While most of us tend to associate divorce with younger couples, recent statistics show that their older counterparts are actually outpacing them in this area to a considerable degree. Indeed, researchers at Bowling Green State University have determined that the divorce rate has increased by 50 percent among couples over 50, and by more than 50 percent among couples 65 and older since 1990.

Interestingly enough, experts indicate that these so-called gray divorces present serious financial concerns for women owing to a number of factors, including their likely being out of the workforce for years -- if not decades -- due to now-antiquated social mores and their propensity to live longer than their former spouses, to name only a few.

While this potentially limited ability to renter the workforce, reduction in retirement savings and need for more funds to cover a longer lifespan is understandably alarming, experts indicate that there are certain steps that women in these situations can take to help address these concerns and protect their post-divorce financial interests.    

Secure records

Experts indicate that the hiding of assets is surprisingly common in gray divorces, with husbands resorting to everything from secretly removing high-value objects from the martial home to concealing funds in accounts held by third parties.

In light of this reality, experts encourage women to make copies of any and all financial statements (including the last three years of tax returns) whether found in files or on the family computer, and also making a video recording of all household belongings.

Those women looking to leave a higher net-worth marriage, argue experts, should also seriously consider retaining the services of a forensic accountant to help uncover all available assets.

Carefully consider assets

While their spouse may be willing to part ways with the marital home, experts warn women to give this serious consideration, as taking on a residence on their own can prove to be very costly in the long run.
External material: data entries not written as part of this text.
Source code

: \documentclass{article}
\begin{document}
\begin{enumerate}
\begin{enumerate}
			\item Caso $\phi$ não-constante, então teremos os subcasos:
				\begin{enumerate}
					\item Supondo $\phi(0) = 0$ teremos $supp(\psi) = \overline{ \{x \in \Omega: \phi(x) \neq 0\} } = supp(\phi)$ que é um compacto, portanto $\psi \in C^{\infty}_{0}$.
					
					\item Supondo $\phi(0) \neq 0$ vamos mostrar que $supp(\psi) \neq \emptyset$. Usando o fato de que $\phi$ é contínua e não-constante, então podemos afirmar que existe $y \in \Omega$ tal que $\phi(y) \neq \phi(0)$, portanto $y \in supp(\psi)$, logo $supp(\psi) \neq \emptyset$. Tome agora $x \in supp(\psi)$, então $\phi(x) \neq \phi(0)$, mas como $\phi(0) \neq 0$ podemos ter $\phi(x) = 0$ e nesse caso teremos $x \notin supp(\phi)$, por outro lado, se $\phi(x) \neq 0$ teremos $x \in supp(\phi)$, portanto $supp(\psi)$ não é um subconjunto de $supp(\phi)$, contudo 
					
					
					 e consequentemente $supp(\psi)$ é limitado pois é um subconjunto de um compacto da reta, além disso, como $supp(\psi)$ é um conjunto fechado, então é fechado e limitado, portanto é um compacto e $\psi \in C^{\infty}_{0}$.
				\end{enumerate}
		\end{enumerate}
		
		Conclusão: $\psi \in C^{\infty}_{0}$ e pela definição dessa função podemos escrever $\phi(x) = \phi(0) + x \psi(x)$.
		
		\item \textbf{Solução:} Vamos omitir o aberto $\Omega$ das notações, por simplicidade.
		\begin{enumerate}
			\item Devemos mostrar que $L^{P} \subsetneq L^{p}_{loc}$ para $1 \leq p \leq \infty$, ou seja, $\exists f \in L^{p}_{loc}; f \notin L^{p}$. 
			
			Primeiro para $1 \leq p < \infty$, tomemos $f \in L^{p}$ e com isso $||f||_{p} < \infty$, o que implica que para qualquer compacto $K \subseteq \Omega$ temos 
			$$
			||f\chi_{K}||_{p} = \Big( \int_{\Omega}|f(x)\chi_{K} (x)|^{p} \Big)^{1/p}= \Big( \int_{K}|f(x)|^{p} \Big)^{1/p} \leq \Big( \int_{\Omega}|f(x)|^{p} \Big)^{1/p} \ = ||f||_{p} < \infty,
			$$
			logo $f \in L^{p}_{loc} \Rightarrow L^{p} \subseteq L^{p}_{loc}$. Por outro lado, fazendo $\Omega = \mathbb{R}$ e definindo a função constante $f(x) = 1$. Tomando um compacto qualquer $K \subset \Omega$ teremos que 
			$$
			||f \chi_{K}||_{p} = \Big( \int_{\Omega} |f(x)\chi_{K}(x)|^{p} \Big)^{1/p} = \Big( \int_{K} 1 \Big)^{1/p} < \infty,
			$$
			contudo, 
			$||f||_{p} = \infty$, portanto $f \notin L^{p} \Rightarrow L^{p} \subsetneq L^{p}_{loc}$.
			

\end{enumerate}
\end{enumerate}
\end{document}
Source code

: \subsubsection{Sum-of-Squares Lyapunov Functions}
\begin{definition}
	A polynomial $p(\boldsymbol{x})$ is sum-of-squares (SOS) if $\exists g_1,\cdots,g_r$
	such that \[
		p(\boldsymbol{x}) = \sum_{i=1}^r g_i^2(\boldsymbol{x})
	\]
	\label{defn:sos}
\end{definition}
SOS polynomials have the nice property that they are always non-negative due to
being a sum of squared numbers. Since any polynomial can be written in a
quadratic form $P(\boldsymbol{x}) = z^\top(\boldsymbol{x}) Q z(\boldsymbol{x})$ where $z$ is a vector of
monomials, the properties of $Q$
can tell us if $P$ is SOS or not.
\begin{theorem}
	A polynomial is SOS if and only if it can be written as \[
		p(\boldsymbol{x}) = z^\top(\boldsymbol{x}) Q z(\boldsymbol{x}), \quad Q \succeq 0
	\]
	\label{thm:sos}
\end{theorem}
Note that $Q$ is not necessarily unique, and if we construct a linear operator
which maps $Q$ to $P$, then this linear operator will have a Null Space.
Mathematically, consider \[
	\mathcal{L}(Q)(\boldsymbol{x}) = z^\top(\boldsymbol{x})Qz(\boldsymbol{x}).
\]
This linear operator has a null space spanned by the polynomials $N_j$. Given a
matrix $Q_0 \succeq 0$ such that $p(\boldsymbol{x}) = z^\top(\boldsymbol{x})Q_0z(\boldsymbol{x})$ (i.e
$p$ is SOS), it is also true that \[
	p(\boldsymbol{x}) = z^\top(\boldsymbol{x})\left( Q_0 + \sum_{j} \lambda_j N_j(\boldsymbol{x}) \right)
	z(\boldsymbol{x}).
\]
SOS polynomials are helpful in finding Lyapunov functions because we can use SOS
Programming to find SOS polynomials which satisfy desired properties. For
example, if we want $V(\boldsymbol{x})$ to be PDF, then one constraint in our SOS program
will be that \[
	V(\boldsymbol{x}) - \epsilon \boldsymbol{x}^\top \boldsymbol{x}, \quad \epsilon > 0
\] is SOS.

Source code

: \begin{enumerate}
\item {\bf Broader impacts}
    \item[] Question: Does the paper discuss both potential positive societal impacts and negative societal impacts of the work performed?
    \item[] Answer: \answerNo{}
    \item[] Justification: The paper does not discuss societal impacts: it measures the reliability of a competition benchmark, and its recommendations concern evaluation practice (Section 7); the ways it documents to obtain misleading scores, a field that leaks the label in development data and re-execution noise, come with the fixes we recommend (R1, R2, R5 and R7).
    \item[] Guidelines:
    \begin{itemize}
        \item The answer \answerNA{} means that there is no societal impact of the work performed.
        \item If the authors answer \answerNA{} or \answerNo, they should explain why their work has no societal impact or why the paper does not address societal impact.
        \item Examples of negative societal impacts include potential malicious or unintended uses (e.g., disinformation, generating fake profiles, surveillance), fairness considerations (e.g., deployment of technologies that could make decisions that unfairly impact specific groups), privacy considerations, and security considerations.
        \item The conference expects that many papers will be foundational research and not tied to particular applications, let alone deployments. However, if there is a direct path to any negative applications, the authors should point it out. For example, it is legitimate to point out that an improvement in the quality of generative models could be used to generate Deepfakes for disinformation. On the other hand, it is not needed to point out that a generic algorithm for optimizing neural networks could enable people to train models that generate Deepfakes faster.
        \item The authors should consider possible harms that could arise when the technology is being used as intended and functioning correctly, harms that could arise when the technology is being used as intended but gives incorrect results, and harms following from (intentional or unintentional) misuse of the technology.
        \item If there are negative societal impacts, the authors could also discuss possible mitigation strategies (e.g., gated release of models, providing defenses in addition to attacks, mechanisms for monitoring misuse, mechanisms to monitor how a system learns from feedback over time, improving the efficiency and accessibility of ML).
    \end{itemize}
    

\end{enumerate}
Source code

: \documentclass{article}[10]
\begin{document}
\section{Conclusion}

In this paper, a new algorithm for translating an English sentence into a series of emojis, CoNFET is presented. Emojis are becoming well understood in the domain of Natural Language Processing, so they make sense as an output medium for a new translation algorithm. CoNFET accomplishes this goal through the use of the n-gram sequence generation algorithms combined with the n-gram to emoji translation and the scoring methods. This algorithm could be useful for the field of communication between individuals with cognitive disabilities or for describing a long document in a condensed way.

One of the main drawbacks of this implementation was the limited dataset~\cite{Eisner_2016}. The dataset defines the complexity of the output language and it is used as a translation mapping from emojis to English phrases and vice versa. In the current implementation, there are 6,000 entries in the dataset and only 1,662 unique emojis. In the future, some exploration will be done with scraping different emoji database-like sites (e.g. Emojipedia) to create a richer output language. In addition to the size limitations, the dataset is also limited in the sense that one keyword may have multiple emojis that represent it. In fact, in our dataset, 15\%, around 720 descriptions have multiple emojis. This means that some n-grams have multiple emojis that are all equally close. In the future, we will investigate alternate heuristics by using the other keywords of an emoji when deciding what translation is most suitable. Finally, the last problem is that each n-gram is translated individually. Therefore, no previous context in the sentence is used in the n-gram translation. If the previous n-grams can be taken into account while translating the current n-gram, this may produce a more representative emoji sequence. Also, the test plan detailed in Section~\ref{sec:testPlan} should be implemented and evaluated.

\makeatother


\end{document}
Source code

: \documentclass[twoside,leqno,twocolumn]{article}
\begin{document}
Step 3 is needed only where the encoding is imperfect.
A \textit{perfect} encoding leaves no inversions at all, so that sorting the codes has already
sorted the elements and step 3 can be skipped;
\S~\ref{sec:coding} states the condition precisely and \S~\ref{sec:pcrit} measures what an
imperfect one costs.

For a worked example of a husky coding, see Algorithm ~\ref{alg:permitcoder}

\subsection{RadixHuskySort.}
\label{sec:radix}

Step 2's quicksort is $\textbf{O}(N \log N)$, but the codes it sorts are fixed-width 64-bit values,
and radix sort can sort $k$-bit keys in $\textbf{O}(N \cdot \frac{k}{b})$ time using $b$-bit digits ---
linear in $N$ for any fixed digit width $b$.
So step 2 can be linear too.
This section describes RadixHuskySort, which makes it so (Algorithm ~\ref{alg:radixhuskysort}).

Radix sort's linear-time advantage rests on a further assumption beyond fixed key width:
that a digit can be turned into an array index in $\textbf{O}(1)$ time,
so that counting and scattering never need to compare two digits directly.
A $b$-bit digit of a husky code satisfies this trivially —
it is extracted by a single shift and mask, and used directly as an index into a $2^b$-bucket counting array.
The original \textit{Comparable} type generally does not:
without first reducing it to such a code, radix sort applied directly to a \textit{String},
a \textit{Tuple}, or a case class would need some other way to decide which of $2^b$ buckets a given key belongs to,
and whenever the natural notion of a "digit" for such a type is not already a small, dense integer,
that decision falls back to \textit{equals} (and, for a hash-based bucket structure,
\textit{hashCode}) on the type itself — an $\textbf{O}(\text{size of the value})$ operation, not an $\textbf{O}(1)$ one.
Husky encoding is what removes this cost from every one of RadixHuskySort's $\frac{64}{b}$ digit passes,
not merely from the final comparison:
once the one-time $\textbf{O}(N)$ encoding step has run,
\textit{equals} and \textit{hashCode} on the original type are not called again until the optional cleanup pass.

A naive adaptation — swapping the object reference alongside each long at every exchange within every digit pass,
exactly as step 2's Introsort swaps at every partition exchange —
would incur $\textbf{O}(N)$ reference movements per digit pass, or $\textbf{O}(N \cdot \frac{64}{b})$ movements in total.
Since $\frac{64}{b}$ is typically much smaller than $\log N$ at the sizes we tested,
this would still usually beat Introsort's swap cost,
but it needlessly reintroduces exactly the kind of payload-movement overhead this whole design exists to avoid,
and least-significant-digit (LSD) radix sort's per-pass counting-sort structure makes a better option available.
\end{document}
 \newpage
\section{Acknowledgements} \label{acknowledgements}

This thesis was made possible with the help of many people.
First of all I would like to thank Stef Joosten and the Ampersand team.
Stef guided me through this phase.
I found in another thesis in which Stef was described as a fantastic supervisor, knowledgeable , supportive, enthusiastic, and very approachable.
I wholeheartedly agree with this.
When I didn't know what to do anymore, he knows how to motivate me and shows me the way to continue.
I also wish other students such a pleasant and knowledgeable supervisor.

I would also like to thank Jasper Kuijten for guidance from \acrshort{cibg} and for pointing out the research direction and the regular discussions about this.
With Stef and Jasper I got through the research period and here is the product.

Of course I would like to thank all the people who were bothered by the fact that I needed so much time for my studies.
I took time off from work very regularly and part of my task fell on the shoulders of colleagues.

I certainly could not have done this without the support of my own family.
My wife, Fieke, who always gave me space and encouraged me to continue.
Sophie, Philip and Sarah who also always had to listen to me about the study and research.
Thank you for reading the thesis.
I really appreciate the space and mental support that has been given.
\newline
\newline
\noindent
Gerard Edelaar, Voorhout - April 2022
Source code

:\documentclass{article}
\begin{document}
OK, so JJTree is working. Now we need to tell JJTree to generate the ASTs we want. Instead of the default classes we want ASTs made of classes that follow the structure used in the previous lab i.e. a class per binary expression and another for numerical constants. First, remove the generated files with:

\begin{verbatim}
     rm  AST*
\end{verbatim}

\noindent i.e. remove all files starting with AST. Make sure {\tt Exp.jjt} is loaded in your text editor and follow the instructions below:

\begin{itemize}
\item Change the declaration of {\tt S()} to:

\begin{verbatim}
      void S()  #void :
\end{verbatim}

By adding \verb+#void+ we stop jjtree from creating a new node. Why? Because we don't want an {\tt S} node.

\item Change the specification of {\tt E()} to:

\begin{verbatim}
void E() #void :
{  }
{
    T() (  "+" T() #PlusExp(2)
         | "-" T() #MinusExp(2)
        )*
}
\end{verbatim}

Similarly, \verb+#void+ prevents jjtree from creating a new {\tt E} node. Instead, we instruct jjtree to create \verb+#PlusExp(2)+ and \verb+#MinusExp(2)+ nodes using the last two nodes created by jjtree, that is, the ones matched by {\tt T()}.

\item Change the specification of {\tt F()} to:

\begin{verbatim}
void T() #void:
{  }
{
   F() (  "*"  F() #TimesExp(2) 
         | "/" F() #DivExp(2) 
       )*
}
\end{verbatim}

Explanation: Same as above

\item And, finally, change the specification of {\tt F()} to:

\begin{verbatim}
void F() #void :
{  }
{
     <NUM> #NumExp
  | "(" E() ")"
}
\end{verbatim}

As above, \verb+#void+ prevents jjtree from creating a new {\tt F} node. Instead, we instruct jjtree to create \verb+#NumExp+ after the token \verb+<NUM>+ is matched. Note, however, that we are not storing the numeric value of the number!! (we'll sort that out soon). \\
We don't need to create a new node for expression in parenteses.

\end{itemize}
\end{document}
That's because a non-liquid asset like a home not only comes with a diminished cash flow, but also property taxes, upkeep expenses and even mortgage payments.  

Indeed, they recommend that the focus should perhaps be more on securing a larger share of retirement accounts, more substantial alimony payments or perhaps a life insurance policy on their soon-to-be ex.

Think about taxes

Finally, experts urge women to think about the always important issue of taxes when discussing property division and alimony. That's because 1) alimony is considered taxable income, and 2) certain property, like brokerage accounts, may come with very steep capital gains taxes.

What all of this really serves to underscore more than anything is that those women -- and men -- who find themselves ready and willing to pursue a divorce later in life should seriously consider speaking with a skilled legal professional who can guide them through this inherently complex process, answering their questions, explaining the law and protecting their rights.